JPPI Sebut PPDB Jalur Zonasi Tak Ciptakan Pemerataan, tapi Ketimpangan

fin.co.id - 11/06/2024, 16:45 WIB

JPPI Sebut PPDB Jalur Zonasi Tak Ciptakan Pemerataan, tapi Ketimpangan

Ilustrasi Penerimaan Peserta Didik Baru (PPDB).

FIN.CO.ID - Koordinator Nasional Jaringan Pemantau Pendidikan Indonesia (JPPI) Ubaid Matraji mengatakan, jalur zonasi pada penerimaan peserta didik baru (PPDB) menimbulkan masalah baru, yakni ketimpangan. Padahal, tujuan awal dari diadakannya jalur ini adalah menciptakan pemerataan pendidikan.
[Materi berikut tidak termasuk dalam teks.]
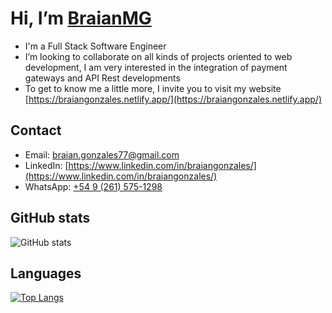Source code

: # Hi, I’m [BraianMG](https://braiangonzales.netlify.app/)
- I'm a Full Stack Software Engineer
- I’m looking to collaborate on all kinds of projects oriented to web development, I am very interested in the integration of payment gateways and API Rest developments
- To get to know me a little more, I invite you to visit my website [https://braiangonzales.netlify.app/](https://braiangonzales.netlify.app/)

## Contact
  - Email: [braian.gonzales77@gmail.com](mailto:braian.gonzales77@gmail.com)
  - LinkedIn: [https://www.linkedin.com/in/braiangonzales/](https://www.linkedin.com/in/braiangonzales/)
  - WhatsApp: [+54 9 (261) 575-1298](https://api.whatsapp.com/send?phone=5492615751298&text=Write%20your%20question,%20I%20will%20answer%20you%20shortly.)


## GitHub stats
![GitHub stats](https://github-readme-stats.vercel.app/api?username=braianmg&show_icons=true&theme=tokyonight)

## Languages
[![Top Langs](https://github-readme-stats.vercel.app/api/top-langs/?username=braianmg&layout=compact&theme=tokyonight)](https://github.com/braianmg/github-readme-stats)



<!---
BraianMG/BraianMG is a ✨ special ✨ repository because its `README.md` (this file) appears on your GitHub profile.
You can click the Preview link to take a look at your changes.
--->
"Filosofi zonasi itu memang pemerataan. Siapa pun tidak pandang berprestasi atau tidak, punya kelebihan tertentu atau afirmasi tidak, pokoknya yang dekat dengan rumah itu punya kesempatan yang lebih untuk bisa masuk sekolah," kata Ubaid pada Diskusi Media Mencegah Praktik Korupsi Penerimaan Siswa Baru, Senin 10 Juni 2024.

Pada awal diterapkannya, kuota zonasi sebesar 90 persen dan terus berkurang dari tahun ke tahun hingga saat ini sebesar 50 persen. Ubaid mengungkapkan, tujuan pemerataan dari jalur zonasi ini justru menciptakan ketimpangan kaerna sistem rebutan kursi.
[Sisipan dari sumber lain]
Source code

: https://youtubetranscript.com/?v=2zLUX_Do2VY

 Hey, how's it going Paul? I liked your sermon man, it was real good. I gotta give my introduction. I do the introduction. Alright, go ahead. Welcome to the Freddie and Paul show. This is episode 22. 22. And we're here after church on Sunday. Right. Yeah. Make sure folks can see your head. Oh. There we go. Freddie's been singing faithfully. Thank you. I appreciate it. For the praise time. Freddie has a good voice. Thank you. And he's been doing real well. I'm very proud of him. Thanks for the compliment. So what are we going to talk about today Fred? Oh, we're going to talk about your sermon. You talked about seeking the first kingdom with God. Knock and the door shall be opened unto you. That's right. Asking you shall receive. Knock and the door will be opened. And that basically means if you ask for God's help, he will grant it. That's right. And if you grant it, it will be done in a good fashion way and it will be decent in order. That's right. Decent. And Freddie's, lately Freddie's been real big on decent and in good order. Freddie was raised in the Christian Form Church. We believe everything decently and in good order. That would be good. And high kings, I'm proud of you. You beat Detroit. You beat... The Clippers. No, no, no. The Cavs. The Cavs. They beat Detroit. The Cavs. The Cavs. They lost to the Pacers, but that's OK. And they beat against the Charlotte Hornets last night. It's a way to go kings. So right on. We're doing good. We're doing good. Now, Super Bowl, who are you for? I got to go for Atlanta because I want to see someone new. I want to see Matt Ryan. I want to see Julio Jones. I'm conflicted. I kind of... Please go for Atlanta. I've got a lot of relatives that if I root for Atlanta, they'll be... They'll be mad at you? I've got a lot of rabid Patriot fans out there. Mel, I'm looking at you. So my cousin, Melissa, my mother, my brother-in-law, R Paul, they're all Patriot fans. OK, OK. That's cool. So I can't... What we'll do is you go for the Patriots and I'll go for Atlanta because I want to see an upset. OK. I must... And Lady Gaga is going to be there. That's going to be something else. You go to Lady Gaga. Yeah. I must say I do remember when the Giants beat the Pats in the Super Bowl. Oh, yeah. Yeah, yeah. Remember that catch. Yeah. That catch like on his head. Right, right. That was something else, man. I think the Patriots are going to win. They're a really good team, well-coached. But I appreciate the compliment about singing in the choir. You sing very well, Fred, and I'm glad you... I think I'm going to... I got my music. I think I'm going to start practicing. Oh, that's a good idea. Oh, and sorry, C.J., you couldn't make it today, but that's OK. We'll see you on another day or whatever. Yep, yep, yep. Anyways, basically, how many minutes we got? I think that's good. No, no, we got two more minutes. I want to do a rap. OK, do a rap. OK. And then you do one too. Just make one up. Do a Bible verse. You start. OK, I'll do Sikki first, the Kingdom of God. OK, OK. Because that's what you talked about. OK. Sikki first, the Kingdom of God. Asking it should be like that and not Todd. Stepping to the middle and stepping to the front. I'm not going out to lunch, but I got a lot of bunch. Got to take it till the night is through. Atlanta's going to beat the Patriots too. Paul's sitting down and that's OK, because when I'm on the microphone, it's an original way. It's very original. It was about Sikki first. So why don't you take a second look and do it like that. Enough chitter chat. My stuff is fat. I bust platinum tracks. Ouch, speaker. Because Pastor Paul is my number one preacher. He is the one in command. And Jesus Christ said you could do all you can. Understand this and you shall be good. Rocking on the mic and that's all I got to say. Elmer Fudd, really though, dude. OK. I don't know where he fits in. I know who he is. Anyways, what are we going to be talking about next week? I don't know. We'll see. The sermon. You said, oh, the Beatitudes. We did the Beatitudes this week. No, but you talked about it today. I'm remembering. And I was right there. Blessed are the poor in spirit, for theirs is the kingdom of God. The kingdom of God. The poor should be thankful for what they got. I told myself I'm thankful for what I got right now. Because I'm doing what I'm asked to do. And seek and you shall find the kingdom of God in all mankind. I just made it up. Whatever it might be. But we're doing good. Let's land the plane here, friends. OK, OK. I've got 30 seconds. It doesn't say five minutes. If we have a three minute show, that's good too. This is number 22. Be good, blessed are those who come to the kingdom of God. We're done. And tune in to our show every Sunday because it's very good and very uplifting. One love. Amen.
"Zonasi yang tujuannya pemerataan itu, pemerintah menginginkan bahwa semua anak rata, punya kesempatan yang sama untuk sekolah," lanjutnya.

Hal ini dapat terwujud apabila jumlah anak yang hendak sekolah sama dengan jumlah kursi yang tersedia. Namun kenyataannya, jumlah kursi lebih sedikit dibanding dengan jumlah calon siswa yang mendaftar.

"Maka yang terjadi adalah PPDB ini sistemnya rebutan kursi, kompetisi karena bangku kurang, mutunya timpang, kemudian tidak ada jaminan kepastian," ujarnya.

Tak ayal, orang tua memiliki kepanikan untuk segera mendaftarkan anaknya hingga situs pendaftaran eror pada awal-awal pembukaan. "Di kota-kota yang lain begitu hari pertama, hari kedua, hari ketiga dikasihnya error, orang tua langsung panik," ujarnya.

Kendala pendaftaran ini lantas turut memperluas peluang CPDB tidak lolos karena ada orang lain yang lancar, tapi ada yang error. "Kalau misal ada kepastian jaminan semua anak Indonesia kebagian kursi, pasti mau sistemya eror ya santai saja," imbuhnya.

Ubaid menyimulasikan PPDB di DKI Jakarta yang tidak tertampung di SMP sebanyak 80.000 dan 90.000 untuk jenjang SMA/SMK. Walaupun menggunakan skema PPDB Bersama dengan melibatkan swasta, kata Ubaid, itu hanya menampung tambahan kursi 8426 kursi.

"Gagal di PPDB Bersama dan PPDB di sekolah negeri, mau tidak mau ada 161.797 anak yang pasti masuk swasta," tandasnya.

Deputi Pencegahan dan Monitoring KPK Pahala Nainggolan menambahkan, sistem rebutan kursi yang diakibatkan kekurangan kuota ini karena ada pertimbangan terkait kualitas sekolah.

"Karena kualitasnya tidak sama, akhirnya orang berebut kursi. Harus negeri yang favorit," tandasnya.

Meski orang tua tidak bisa menyediakan pendidikan negeri untuk semua anak, ia menekankan pentingnya pemerataan kualitas pendidikan.

"Kalau swasta dan negeri kualitasnya sama, saya rasa orang tuanya waras saja. Dia akan pergi ke sekolah yang kira-kira bisa menjamin anak-anaknya ke jenjang berikutnya lebih baik," tambahnya.

Sekadar diketahui, jalur zonasi pertama kali dicetuskan oleh Menteri Pendidikan dan Kebudayaan (Mendikbud) Muhadjir Effendi pada 2017. Namun, oleh menteri penggantinya yakni Nadiem Makarim dilanjutkan hingga saat ini.